1131話、グランザム、それゆけ究極要塞兵器ライオネル城・7
SIDE:グランザム
「……といった感じなっております」
侍従長以下、王族付きのメイドや執事たちがせわしなく移動する中、儂らはライオネル城三階へと戻り、寝所などの説明を受けておった。
正直に言えばまだコスタロカショックのせいで夢現状態なんじゃ。
まさか幽霊がおったとは、しかもここの警備システムを任せるとかロゼッタ嬢は何考えとんじゃ。
いや、確かにコスタロカ王は話してみれば世捨て人生活を満喫しておるようじゃし、再び世界征服を、とかは面倒だと感じるタイプの霊体なので安心ではあるけども。

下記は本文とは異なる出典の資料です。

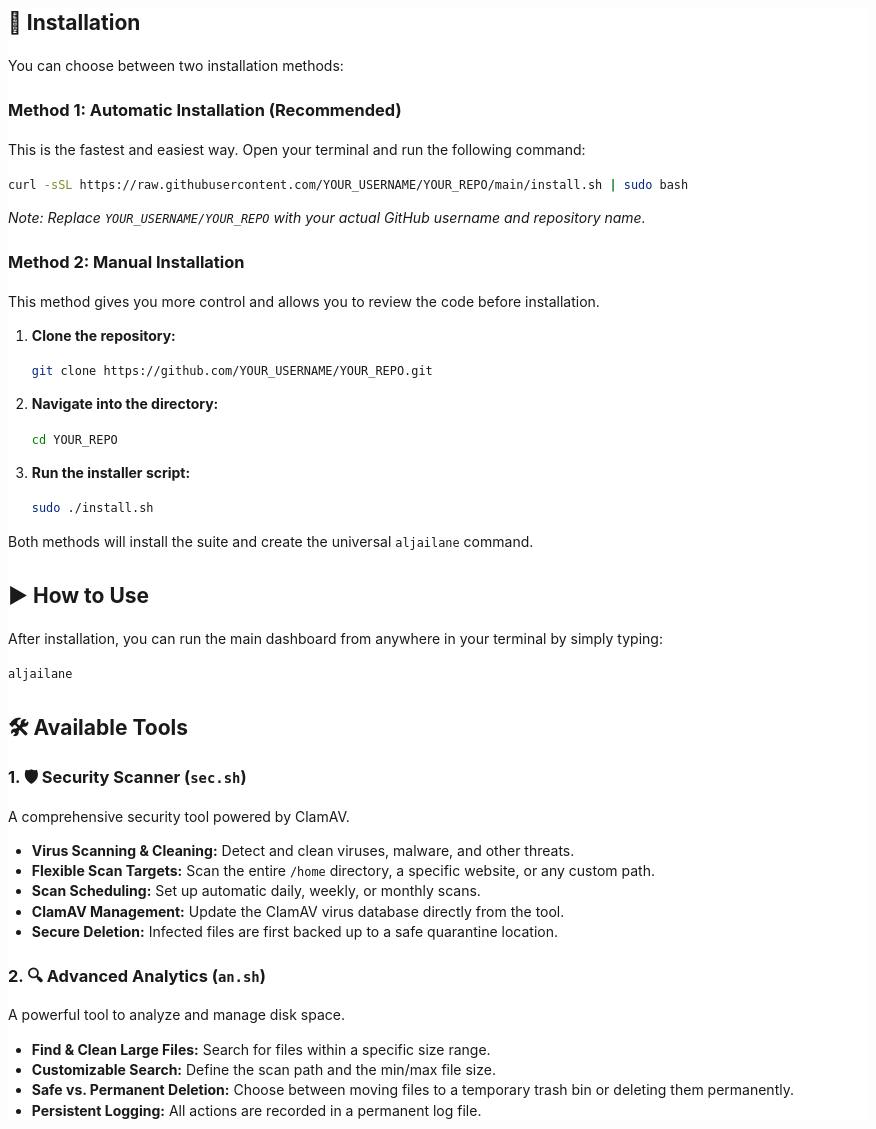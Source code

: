 ## <a name="installation"></a>🚀 Installation

You can choose between two installation methods:

### Method 1: Automatic Installation (Recommended)
This is the fastest and easiest way. Open your terminal and run the following command:

```bash
curl -sSL https://raw.githubusercontent.com/YOUR_USERNAME/YOUR_REPO/main/install.sh | sudo bash
```
*Note: Replace `YOUR_USERNAME/YOUR_REPO` with your actual GitHub username and repository name.*

### Method 2: Manual Installation
This method gives you more control and allows you to review the code before installation.

1.  **Clone the repository:**
    ```bash
    git clone https://github.com/YOUR_USERNAME/YOUR_REPO.git
    ```

2.  **Navigate into the directory:**
    ```bash
    cd YOUR_REPO
    ```

3.  **Run the installer script:**
    ```bash
    sudo ./install.sh
    ```

Both methods will install the suite and create the universal `aljailane` command.

## <a name="how-to-use"></a>▶️ How to Use

After installation, you can run the main dashboard from anywhere in your terminal by simply typing:

```bash
aljailane
```

## <a name="available-tools"></a>🛠️ Available Tools

### 1. 🛡️ Security Scanner (`sec.sh`)
A comprehensive security tool powered by ClamAV.
-   **Virus Scanning & Cleaning:** Detect and clean viruses, malware, and other threats.
-   **Flexible Scan Targets:** Scan the entire `/home` directory, a specific website, or any custom path.
-   **Scan Scheduling:** Set up automatic daily, weekly, or monthly scans.
-   **ClamAV Management:** Update the ClamAV virus database directly from the tool.
-   **Secure Deletion:** Infected files are first backed up to a safe quarantine location.

### 2. 🔍 Advanced Analytics (`an.sh`)
A powerful tool to analyze and manage disk space.
-   **Find & Clean Large Files:** Search for files within a specific size range.
-   **Customizable Search:** Define the scan path and the min/max file size.
-   **Safe vs. Permanent Deletion:** Choose between moving files to a temporary trash bin or deleting them permanently.
-   **Persistent Logging:** All actions are recorded in a permanent log file.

加えて他国からの交渉を受けるような者でもないからここの管理者としては最適じゃ。
しかしながら、どこかで儂らの生活見てると言われると、のぅ?
王族としての部屋や便所、風呂場などの説明を受ける。
そういえばメイドや執事たちの風呂もあるらしいの。そっちは二階の中央部にあるらしいが。
位置的には謁見の間の裏側にあるらしい。とはいえ分厚い壁が間に挟まっとるから壁を破壊して侵入者が来るようなことはないそうじゃ。
王族の部屋を確認した後は、秘密の通路の案内じゃ。サラディンは知らない方がいいとか言っておったが次期宰相じゃし知っておいたほうが良かろう。
王族以外知るべきじゃないというのはわかるがの、ロゼッタ嬢とサラディンは次期王であるエリオットの部下となるべき信頼できる者たちじゃ。
しかし、パンフレット? という地図を貰って見てみたが、王族路多すぎんか?
迷わないように各所に案内図まで置かれておるんじゃが。
いや、もちろんこの中を通れるのは王族だけじゃし、案内図を見るのも王族だけなんじゃがの。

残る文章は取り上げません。